To George Washington from Vice Admiral d’Estaing, 2 October 1778

From Vice Admiral d’Estaing

Boston Road 2d October 1778


I entreat Your Excellency to accept my sincere thanks—for your kindness to Mr de Choin—I share in the gratitude with which he is penetrated—his personal qualities and his connexions in france, had inspired me with friendship and consideration for him.1 these sentiments derive additional strength from the profound veneration with which he takes a pleasure in depicting to us, that amiable firmness which attracts all hearts, and which governs men—as well as that heroical Simplicity so respectable and so necessary—in those who found a Republic—and who lead the defenders of a free people—he speaks only of you Sir—I have already caught his eyes a hundred times, fixed upon your picture—which to my great Satisfaction he has informed me is a likeness. he sighs when he hears the hour strike, in which he usually had the honor of following you to reconnoitre—his very Stomach in a word is at variance with our Ragouts which now appear <to> him detestable—unless we amuse him constantly with the sound of Musketry—I shall be obliged to bring him back—or send him to France—that he may relate there, how happy he has been in serving under your orders, and in being admitted to an intimacy with you.

A Flag boat from New York the object of which was an exchange of prisoners—brought me a letter from Admiral Gambier—in which he gives me Notice that he commands all the English Ships in North America—it is now therefore reduced to a certainty that Admiral Biron his Senior was not destined to remain here—what We have been able to gather was that his Squadron labors under distempers which are said to be epidemical—this Report whether well or ill founded, has so far gained ground as to make us dread a communication between the prisoners proposed for Exchange and our people.

General Heath will doubtless have given an account to Your Excellency of certain depositions respecting Halifax2—to which I do not attach much Credit—A Merchant Ship from Brest the 20th August, has this day confirmed in great part the particular news of which I had the honor to send you an Extract—he declares that Admiral Keppel is killed—the Advantage on our Side in the Combat is certain—Monr Duchaffaut is better—our Fleet did not put to Sea again till the 16th or 17th. he attests the arrival of the Spanish Galleons—and adds a circumstance which is not indifferent—vizt that it was reported that several Pilots from L’Orient skilled in the navigation of the Channel had been sent on board the Spanish Ships of War—Our Ministry thought when I left france that America wd be the Theatre of the most capital Strokes—The Whirlpool of Affairs and Politics has changed the appearance of things—they will not be the less favorable to this part of the world—and the Universe will still be indebted to the Sage conduct and the Success of General Washington—for seeing the destruction of those chains with which England threatened the Commerce of the whole Globe. I have the honor to be.
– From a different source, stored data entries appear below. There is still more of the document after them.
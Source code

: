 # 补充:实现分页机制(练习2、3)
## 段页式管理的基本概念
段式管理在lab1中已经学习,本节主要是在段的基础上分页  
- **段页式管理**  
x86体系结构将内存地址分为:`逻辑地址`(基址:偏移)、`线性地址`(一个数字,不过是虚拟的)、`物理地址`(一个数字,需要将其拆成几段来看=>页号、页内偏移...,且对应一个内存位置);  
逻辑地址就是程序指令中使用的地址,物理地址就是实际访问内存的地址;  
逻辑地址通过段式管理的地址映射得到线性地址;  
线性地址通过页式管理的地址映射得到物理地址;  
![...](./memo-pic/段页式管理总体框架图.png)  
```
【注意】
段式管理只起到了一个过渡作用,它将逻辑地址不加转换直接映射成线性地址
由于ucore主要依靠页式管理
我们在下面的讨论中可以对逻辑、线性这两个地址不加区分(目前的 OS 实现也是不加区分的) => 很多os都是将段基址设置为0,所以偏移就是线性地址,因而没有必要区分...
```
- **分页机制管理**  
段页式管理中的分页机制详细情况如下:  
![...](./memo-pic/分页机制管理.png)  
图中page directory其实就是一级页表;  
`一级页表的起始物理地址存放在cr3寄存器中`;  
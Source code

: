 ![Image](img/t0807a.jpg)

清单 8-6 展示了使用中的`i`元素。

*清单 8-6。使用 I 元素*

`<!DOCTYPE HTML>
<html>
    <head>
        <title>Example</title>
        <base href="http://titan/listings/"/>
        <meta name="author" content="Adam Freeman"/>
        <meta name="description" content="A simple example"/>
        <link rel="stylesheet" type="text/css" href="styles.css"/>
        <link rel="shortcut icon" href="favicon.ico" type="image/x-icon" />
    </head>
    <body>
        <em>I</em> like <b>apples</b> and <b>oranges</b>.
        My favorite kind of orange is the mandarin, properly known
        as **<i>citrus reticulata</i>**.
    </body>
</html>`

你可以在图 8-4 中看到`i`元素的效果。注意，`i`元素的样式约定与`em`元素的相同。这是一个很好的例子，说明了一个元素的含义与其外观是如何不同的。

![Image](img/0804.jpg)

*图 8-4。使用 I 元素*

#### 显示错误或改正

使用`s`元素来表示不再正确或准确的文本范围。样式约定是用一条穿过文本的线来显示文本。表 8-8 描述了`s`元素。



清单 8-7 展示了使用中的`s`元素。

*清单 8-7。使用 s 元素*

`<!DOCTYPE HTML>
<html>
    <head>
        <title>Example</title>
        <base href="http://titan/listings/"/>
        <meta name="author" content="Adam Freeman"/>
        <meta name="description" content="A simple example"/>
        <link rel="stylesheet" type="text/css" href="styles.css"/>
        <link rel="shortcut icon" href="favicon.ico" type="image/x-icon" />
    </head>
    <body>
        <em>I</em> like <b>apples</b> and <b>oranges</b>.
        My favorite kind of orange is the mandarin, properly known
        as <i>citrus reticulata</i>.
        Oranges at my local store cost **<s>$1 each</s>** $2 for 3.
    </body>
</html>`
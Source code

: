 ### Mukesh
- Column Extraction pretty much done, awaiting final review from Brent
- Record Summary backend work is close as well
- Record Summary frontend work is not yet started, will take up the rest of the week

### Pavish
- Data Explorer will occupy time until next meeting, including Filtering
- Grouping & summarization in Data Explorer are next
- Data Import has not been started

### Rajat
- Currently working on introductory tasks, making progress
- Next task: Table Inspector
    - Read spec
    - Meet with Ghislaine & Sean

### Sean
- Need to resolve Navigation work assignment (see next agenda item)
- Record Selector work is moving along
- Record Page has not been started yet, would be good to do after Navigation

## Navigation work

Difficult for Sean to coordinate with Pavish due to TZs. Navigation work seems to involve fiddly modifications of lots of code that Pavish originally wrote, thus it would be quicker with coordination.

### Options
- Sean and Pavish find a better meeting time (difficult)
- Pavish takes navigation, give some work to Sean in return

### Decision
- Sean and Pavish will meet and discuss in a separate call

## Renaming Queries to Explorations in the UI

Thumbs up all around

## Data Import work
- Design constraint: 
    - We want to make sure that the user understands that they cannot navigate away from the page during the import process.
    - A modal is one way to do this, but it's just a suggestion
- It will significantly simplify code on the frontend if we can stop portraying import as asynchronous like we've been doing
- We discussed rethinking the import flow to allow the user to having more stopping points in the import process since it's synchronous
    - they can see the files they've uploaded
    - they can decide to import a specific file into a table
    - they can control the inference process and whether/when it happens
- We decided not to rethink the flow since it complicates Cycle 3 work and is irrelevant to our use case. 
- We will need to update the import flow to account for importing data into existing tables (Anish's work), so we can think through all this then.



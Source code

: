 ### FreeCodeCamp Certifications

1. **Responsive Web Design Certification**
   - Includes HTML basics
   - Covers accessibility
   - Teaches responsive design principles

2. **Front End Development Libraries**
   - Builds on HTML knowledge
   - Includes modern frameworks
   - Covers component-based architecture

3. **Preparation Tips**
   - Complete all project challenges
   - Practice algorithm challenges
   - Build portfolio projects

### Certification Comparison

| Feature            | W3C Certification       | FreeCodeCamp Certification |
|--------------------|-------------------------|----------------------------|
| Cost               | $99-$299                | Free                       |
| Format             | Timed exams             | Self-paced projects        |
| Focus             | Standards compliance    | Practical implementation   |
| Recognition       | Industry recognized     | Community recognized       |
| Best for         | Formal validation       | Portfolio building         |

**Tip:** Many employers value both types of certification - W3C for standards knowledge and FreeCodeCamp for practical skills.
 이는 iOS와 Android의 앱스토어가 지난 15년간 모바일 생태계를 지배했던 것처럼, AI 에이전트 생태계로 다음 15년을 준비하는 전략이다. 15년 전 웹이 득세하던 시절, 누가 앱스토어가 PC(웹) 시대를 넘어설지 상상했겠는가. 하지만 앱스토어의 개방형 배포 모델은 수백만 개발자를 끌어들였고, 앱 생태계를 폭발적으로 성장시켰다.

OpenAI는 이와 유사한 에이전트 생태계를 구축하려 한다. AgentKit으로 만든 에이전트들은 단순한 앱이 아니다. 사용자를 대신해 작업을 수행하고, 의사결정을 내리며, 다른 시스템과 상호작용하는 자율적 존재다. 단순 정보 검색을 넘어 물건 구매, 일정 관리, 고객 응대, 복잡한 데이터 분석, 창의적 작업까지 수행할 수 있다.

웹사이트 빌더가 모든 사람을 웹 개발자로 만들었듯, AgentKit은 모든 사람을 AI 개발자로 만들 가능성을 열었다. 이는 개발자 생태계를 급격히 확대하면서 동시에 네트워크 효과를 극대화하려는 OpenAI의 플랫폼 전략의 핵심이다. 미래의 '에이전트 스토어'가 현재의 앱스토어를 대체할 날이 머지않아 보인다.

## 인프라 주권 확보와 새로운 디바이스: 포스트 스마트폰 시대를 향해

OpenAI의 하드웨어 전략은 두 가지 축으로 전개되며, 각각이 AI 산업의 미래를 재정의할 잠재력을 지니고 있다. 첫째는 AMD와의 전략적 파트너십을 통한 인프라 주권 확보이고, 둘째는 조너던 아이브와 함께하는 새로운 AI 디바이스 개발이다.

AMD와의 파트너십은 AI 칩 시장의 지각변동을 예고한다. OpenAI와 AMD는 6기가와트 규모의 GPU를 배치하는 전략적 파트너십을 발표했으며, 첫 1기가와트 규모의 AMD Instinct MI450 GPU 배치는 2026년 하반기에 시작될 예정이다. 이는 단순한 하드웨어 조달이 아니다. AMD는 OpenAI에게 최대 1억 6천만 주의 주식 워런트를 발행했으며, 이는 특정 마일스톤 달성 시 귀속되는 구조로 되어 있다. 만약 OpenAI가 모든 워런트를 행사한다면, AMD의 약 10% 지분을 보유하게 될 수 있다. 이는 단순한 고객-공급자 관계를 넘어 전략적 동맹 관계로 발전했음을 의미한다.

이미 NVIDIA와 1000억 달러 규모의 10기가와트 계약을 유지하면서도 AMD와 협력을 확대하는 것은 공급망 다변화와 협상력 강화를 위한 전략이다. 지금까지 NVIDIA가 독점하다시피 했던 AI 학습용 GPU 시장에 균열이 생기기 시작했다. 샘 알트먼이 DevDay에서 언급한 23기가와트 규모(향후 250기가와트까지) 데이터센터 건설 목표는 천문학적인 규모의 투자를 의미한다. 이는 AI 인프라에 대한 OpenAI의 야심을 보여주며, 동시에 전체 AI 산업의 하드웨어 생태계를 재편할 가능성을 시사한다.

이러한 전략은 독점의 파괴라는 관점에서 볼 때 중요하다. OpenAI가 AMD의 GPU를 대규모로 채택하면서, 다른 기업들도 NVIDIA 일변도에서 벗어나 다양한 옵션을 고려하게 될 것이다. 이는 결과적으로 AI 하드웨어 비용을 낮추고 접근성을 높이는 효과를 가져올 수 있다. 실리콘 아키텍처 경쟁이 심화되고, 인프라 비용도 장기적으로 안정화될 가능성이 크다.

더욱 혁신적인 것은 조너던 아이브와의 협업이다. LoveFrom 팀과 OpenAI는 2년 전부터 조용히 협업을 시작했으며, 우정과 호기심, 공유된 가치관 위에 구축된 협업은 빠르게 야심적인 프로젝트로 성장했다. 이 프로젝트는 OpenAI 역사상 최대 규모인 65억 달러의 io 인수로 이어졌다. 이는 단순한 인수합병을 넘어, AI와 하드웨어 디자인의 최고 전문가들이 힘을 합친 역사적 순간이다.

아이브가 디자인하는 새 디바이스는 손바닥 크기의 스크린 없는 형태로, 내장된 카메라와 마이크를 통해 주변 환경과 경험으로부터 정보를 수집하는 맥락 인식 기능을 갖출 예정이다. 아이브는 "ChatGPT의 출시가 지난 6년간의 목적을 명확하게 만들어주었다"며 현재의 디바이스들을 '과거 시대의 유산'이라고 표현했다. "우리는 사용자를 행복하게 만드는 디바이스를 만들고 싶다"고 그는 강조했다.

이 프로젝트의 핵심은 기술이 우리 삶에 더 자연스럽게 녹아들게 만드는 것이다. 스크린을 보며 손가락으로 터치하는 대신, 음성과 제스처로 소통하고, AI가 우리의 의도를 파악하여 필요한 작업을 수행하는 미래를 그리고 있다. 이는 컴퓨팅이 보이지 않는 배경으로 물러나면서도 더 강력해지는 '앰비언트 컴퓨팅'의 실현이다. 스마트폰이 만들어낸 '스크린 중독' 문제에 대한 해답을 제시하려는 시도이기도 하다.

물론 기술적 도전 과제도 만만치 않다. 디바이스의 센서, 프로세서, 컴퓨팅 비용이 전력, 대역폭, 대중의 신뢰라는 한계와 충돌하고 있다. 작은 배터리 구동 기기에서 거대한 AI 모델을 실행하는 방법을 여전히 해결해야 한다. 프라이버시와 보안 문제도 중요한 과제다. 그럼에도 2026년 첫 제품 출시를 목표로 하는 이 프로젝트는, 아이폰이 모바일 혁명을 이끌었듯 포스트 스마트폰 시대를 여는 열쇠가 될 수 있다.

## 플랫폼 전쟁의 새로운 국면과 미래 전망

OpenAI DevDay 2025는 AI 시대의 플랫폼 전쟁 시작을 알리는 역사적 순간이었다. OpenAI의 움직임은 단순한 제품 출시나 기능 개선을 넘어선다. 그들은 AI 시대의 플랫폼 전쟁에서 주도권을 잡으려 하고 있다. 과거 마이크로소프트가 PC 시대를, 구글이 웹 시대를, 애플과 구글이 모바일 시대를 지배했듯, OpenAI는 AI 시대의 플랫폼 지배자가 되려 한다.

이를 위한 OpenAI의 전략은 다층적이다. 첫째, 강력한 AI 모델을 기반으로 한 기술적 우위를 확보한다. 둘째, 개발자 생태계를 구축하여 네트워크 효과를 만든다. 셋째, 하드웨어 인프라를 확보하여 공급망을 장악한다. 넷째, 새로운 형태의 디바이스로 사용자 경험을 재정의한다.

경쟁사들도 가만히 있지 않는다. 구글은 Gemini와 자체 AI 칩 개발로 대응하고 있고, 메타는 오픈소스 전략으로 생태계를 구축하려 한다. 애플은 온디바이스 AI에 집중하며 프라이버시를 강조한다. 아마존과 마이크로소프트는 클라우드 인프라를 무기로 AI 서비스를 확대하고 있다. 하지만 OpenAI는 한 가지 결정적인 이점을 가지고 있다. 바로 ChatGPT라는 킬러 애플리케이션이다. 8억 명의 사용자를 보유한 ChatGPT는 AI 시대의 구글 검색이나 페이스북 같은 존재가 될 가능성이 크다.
Translation, in John Laurens’s writing, DLC:GW; LS, in French, DLC:GW; copy (extract), in French, FrPBN. The extract includes only the first paragraph.

1Major de Choin wrote GW on 30 Sept. from Boston: “Count d’Estaing thinking proper to keep me with him—permit me to testify my gratitude for the kindness which You shewd me—and to entreat your acceptance of my most humble thanks—however agreeable it is to me, to rejoin my countrymen, I cannot sufficiently express my regret at not being able to continue to cultivate the military Science, under so great a Master—limited hencefor[war]d to admire your Exploits without being witness of them—I shall never cease to wish the success of all your Plans—and will esteem those my most happy days which I had the honor of passing near Your Excellencys person” (translation, in John Laurens’s writing, DLC:GW; ALS, in French, DLC:GW).

2See William Heath to GW, 28 Sept., and note 4 to that document.